AskMSR: Question Answering Using the Worldwide Web
- Michele Banko ,
- Eric Brill ,
- Susan Dumais ,
- Jimmy Lin
MSR-TR-2016-30 |
AAAI Spring Symposium on Mining Answers from Text and Knowledge Bases
The design of the AskMSR question answering system is motivated by recent observations in natural language processing that for many applications, significant improvements in accuracy can be attained simply by increasing the amount of data used for learning (e.g., Banko & Brill, 2001). By taking advantage of the vast amount of online text available via the worldwide web, rather than relying on an approach that depends heavily on natural language intensive techniques, we developed a simple but effective question answering system. Many groups working on question answering use a variety of linguistic resources – part-of-speech tagging, parsing, named entity extraction, WordNet, etc, We chose instead to focus on the tremendous resource that the web provides simply as a gigantic data repository. The web, which is home to billions of pages of electronic text, is orders of magnitude larger than the TREC QA document collection, which consists of fewer than 1 million documents.

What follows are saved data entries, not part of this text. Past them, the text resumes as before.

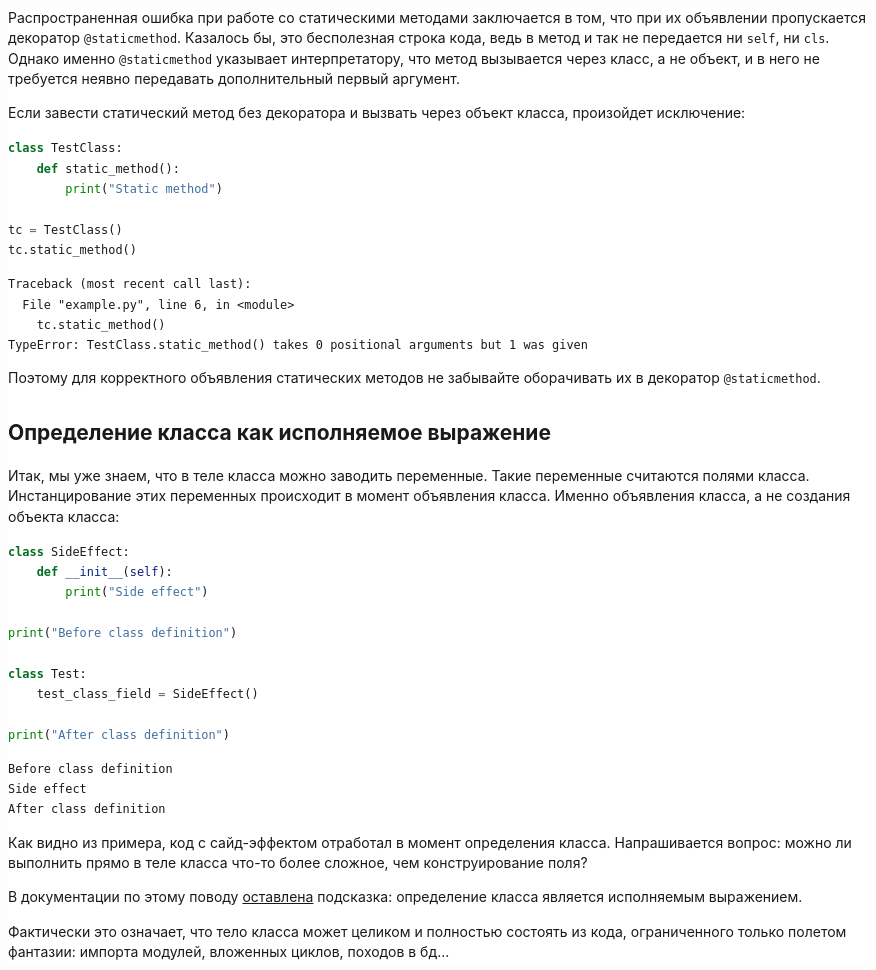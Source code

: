 Распространенная ошибка при работе со статическими методами заключается в том, что при их объявлении пропускается декоратор `@staticmethod`. Казалось бы, это бесполезная строка кода, ведь в метод и так не передается ни `self`, ни `cls`. Однако именно `@staticmethod` указывает интерпретатору, что метод вызывается через класс, а не объект, и в него не требуется неявно передавать дополнительный первый аргумент. 

Если завести статический метод без декоратора и вызвать через объект класса, произойдет исключение:

```python  {.example_for_playground}
class TestClass:
    def static_method():
        print("Static method")

tc = TestClass()
tc.static_method()
```
```
Traceback (most recent call last):
  File "example.py", line 6, in <module>
    tc.static_method()
TypeError: TestClass.static_method() takes 0 positional arguments but 1 was given
```

Поэтому для корректного объявления статических методов не забывайте оборачивать их в декоратор `@staticmethod`.

## Определение класса как исполняемое выражение
Итак, мы уже знаем, что в теле класса можно заводить переменные. Такие переменные считаются полями класса. Инстанцирование этих переменных происходит в момент объявления класса. Именно объявления класса, а не создания объекта класса:
```python  {.example_for_playground}
class SideEffect:
    def __init__(self):
        print("Side effect")

print("Before class definition")

class Test:
    test_class_field = SideEffect()

print("After class definition")
```
```
Before class definition
Side effect
After class definition
```

Как видно из примера, код с сайд-эффектом отработал в момент определения класса. Напрашивается вопрос: можно ли выполнить прямо в теле класса что-то более сложное, чем конструирование поля?

В документации по этому поводу [оставлена](https://docs.python.org/3.5/reference/compound_stmts.html#class-definitions) подсказка: определение класса является исполняемым выражением.

Фактически это означает, что тело класса может целиком и полностью состоять из кода, ограниченного только полетом фантазии: импорта модулей, вложенных циклов, походов в бд...
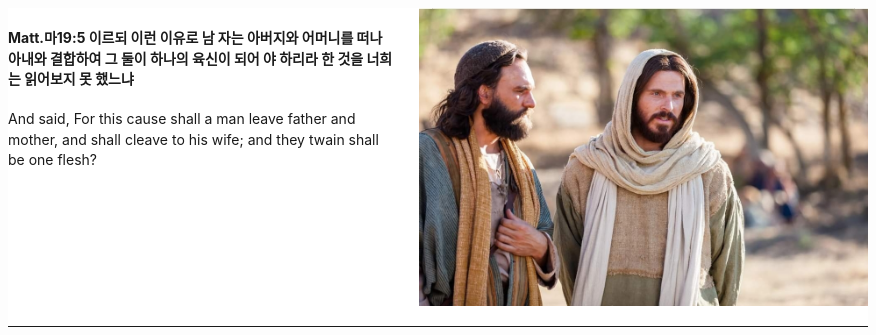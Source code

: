 
<div class="columns">
  <div class="scriptures">
    <br>
    <div class="scripture">
      <b>Matt.마19:5 이르되 이런 이유로 남 자는 아버지와 어머니를 떠나 아내와 결합하여 그 둘이 하나의 육신이 되어 야 하리라 한 것을 너희는 읽어보지 못 했느냐 
      </b>
    </div>
    <br>
    <div class="scripture">And said, For this cause shall a man leave father and mother, and shall cleave to his wife; and they twain shall be one flesh? 
    </div>
    <br>
    <div class="scripture">
      <b>
      </b>
    </div>
    <br>
    <div class="scripture">
    </div>         
  </div>
  <div class="image-container">
    <img src='../../pictures/picture_100.jpg'>
  </div>
</div>

---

Recently, other researchers have also looked to the web as a resource for question answering. These systems typically perform complex parsing and entity extraction for both queries and best matching web pages (Kwok et al., 2001, Buchholtz, 2001), which limits the number of web pages that they can analyze in detail. Other systems require term weighting for selecting or ranking the best-matching passages (Clarke et al., 2001, Kwok et al., 2001), and this requires auxiliary data structures. Our approach is distinguished from these in its simplicity and efficiency in the use of web resources.
An early version of the AskMSR system attained the sixth best accuracy in lenient scoring in the TREC 2001 Question Answering Track (Brill, et al. 2001; Voorhees and Harman, 2001).